Kadar air kedelai pada saat sebelum fermentasi mempengaruhi pertumbuhan kapang.
Selama proses fermentasi akan terjadi perubahan pada kadar air dimana setelah 24 jam
fermentasi, kadar air kedelai akan mengalami penurunan menjadi sekitar 61% dan setelah 40 jam
fermentasi akan meningkat lagi menjadi 64% (Sudarmaji dan Markakis, 1977).
Perubahan-perubahan lain yang terjadi selama fermentasi tempe adalah berkurangnya
kandungan oligosakarida penyebab flatulence. Penurunan tersebut akan terus berlangsung
sampai fermentasi 72 jam. Selama fermentasi, asam amino bebas juga akan mengalami
peningkatan dan peningkatannya akan mencapai jumlah terbesar pada waktu fermentasi 72 jam.
Kandungan serat kasar dan vitamin akan meningkat pula selama fermentasi kecuali vitamin B1
atau yang lebih dikenal dengan thiamin.

Sumber:
- https://aguskrisnoblog.wordpress.com/2011/12/27/pemamfaatan-bakteri-rhizopus-oryzae-
dalam-industri-tempe/
- A.S. Grandison and J. Lewis. (1996). Separation processes in the food and biotechnology
industries: Principles and applications. Lancaster, Pennsylvania:Technomic Publishing
Company Inc.
- Badan Standarisasi Nasional. (2009). SNI 3144:2009 Tempe Kedelai. Jakarta: Badan
Standarisasi Nasional.
- Samson, R.A., Kooij, V. dan deBoer, E. (1987).

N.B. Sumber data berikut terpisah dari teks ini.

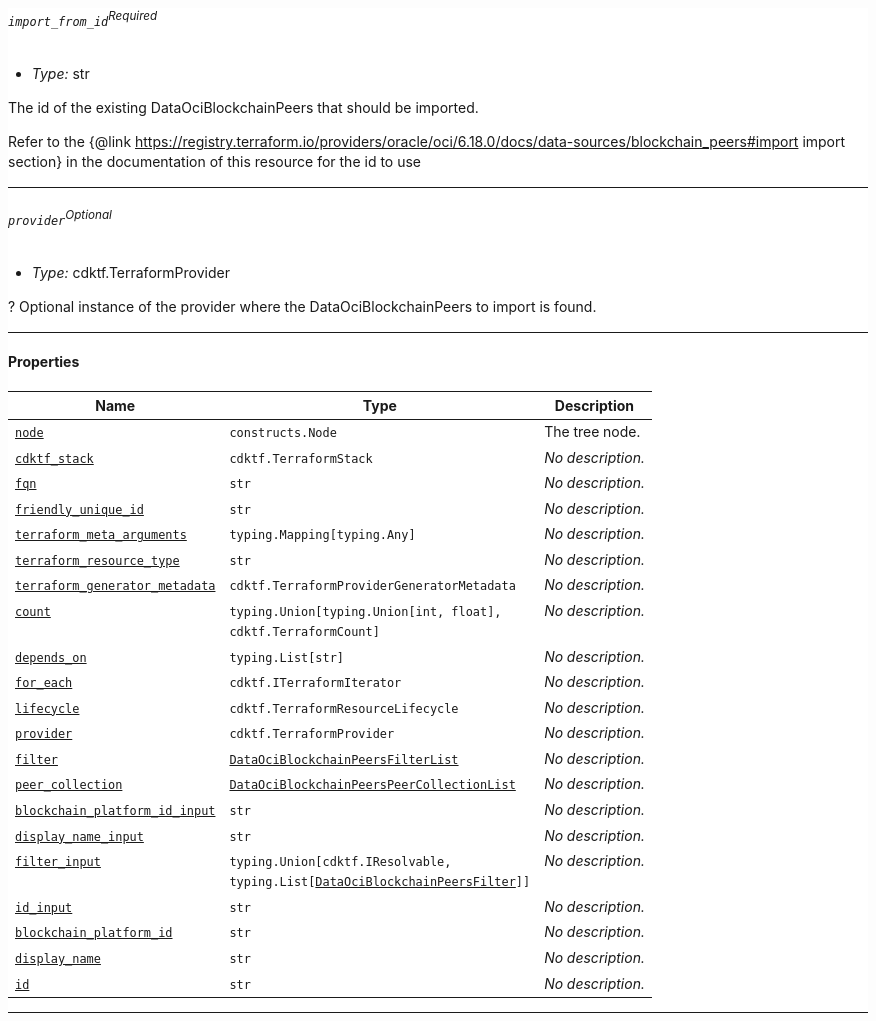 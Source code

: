 
###### `import_from_id`<sup>Required</sup> <a name="import_from_id" id="rhizo-co-terraform-provider-oci.dataOciBlockchainPeers.DataOciBlockchainPeers.generateConfigForImport.parameter.importFromId"></a>

- *Type:* str

The id of the existing DataOciBlockchainPeers that should be imported.

Refer to the {@link https://registry.terraform.io/providers/oracle/oci/6.18.0/docs/data-sources/blockchain_peers#import import section} in the documentation of this resource for the id to use

---

###### `provider`<sup>Optional</sup> <a name="provider" id="rhizo-co-terraform-provider-oci.dataOciBlockchainPeers.DataOciBlockchainPeers.generateConfigForImport.parameter.provider"></a>

- *Type:* cdktf.TerraformProvider

? Optional instance of the provider where the DataOciBlockchainPeers to import is found.

---

#### Properties <a name="Properties" id="Properties"></a>

| **Name** | **Type** | **Description** |
| --- | --- | --- |
| <code><a href="#rhizo-co-terraform-provider-oci.dataOciBlockchainPeers.DataOciBlockchainPeers.property.node">node</a></code> | <code>constructs.Node</code> | The tree node. |
| <code><a href="#rhizo-co-terraform-provider-oci.dataOciBlockchainPeers.DataOciBlockchainPeers.property.cdktfStack">cdktf_stack</a></code> | <code>cdktf.TerraformStack</code> | *No description.* |
| <code><a href="#rhizo-co-terraform-provider-oci.dataOciBlockchainPeers.DataOciBlockchainPeers.property.fqn">fqn</a></code> | <code>str</code> | *No description.* |
| <code><a href="#rhizo-co-terraform-provider-oci.dataOciBlockchainPeers.DataOciBlockchainPeers.property.friendlyUniqueId">friendly_unique_id</a></code> | <code>str</code> | *No description.* |
| <code><a href="#rhizo-co-terraform-provider-oci.dataOciBlockchainPeers.DataOciBlockchainPeers.property.terraformMetaArguments">terraform_meta_arguments</a></code> | <code>typing.Mapping[typing.Any]</code> | *No description.* |
| <code><a href="#rhizo-co-terraform-provider-oci.dataOciBlockchainPeers.DataOciBlockchainPeers.property.terraformResourceType">terraform_resource_type</a></code> | <code>str</code> | *No description.* |
| <code><a href="#rhizo-co-terraform-provider-oci.dataOciBlockchainPeers.DataOciBlockchainPeers.property.terraformGeneratorMetadata">terraform_generator_metadata</a></code> | <code>cdktf.TerraformProviderGeneratorMetadata</code> | *No description.* |
| <code><a href="#rhizo-co-terraform-provider-oci.dataOciBlockchainPeers.DataOciBlockchainPeers.property.count">count</a></code> | <code>typing.Union[typing.Union[int, float], cdktf.TerraformCount]</code> | *No description.* |
| <code><a href="#rhizo-co-terraform-provider-oci.dataOciBlockchainPeers.DataOciBlockchainPeers.property.dependsOn">depends_on</a></code> | <code>typing.List[str]</code> | *No description.* |
| <code><a href="#rhizo-co-terraform-provider-oci.dataOciBlockchainPeers.DataOciBlockchainPeers.property.forEach">for_each</a></code> | <code>cdktf.ITerraformIterator</code> | *No description.* |
| <code><a href="#rhizo-co-terraform-provider-oci.dataOciBlockchainPeers.DataOciBlockchainPeers.property.lifecycle">lifecycle</a></code> | <code>cdktf.TerraformResourceLifecycle</code> | *No description.* |
| <code><a href="#rhizo-co-terraform-provider-oci.dataOciBlockchainPeers.DataOciBlockchainPeers.property.provider">provider</a></code> | <code>cdktf.TerraformProvider</code> | *No description.* |
| <code><a href="#rhizo-co-terraform-provider-oci.dataOciBlockchainPeers.DataOciBlockchainPeers.property.filter">filter</a></code> | <code><a href="#rhizo-co-terraform-provider-oci.dataOciBlockchainPeers.DataOciBlockchainPeersFilterList">DataOciBlockchainPeersFilterList</a></code> | *No description.* |
| <code><a href="#rhizo-co-terraform-provider-oci.dataOciBlockchainPeers.DataOciBlockchainPeers.property.peerCollection">peer_collection</a></code> | <code><a href="#rhizo-co-terraform-provider-oci.dataOciBlockchainPeers.DataOciBlockchainPeersPeerCollectionList">DataOciBlockchainPeersPeerCollectionList</a></code> | *No description.* |
| <code><a href="#rhizo-co-terraform-provider-oci.dataOciBlockchainPeers.DataOciBlockchainPeers.property.blockchainPlatformIdInput">blockchain_platform_id_input</a></code> | <code>str</code> | *No description.* |
| <code><a href="#rhizo-co-terraform-provider-oci.dataOciBlockchainPeers.DataOciBlockchainPeers.property.displayNameInput">display_name_input</a></code> | <code>str</code> | *No description.* |
| <code><a href="#rhizo-co-terraform-provider-oci.dataOciBlockchainPeers.DataOciBlockchainPeers.property.filterInput">filter_input</a></code> | <code>typing.Union[cdktf.IResolvable, typing.List[<a href="#rhizo-co-terraform-provider-oci.dataOciBlockchainPeers.DataOciBlockchainPeersFilter">DataOciBlockchainPeersFilter</a>]]</code> | *No description.* |
| <code><a href="#rhizo-co-terraform-provider-oci.dataOciBlockchainPeers.DataOciBlockchainPeers.property.idInput">id_input</a></code> | <code>str</code> | *No description.* |
| <code><a href="#rhizo-co-terraform-provider-oci.dataOciBlockchainPeers.DataOciBlockchainPeers.property.blockchainPlatformId">blockchain_platform_id</a></code> | <code>str</code> | *No description.* |
| <code><a href="#rhizo-co-terraform-provider-oci.dataOciBlockchainPeers.DataOciBlockchainPeers.property.displayName">display_name</a></code> | <code>str</code> | *No description.* |
| <code><a href="#rhizo-co-terraform-provider-oci.dataOciBlockchainPeers.DataOciBlockchainPeers.property.id">id</a></code> | <code>str</code> | *No description.* |

---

Microbiological quality of commercial
tempeh in the Netherlands. Journal of Food Protection 50: 92-94.
- Steinkraus, K.H. (1995). Handbook of Indigenous Fermented Foods. 2nd edition, Marcel
Dekker Inc. New York. Pp 11-110.
- Strauss, M.L.A., Jolly, N.P., Lamrechts, M.G. dan Vanrensburg, P. (2001). Screening for
the production of extracellular hydrolytic enzymes by non-Saccharomyces wine yeasts.
Journal of Applied Microbiology 91: 182190.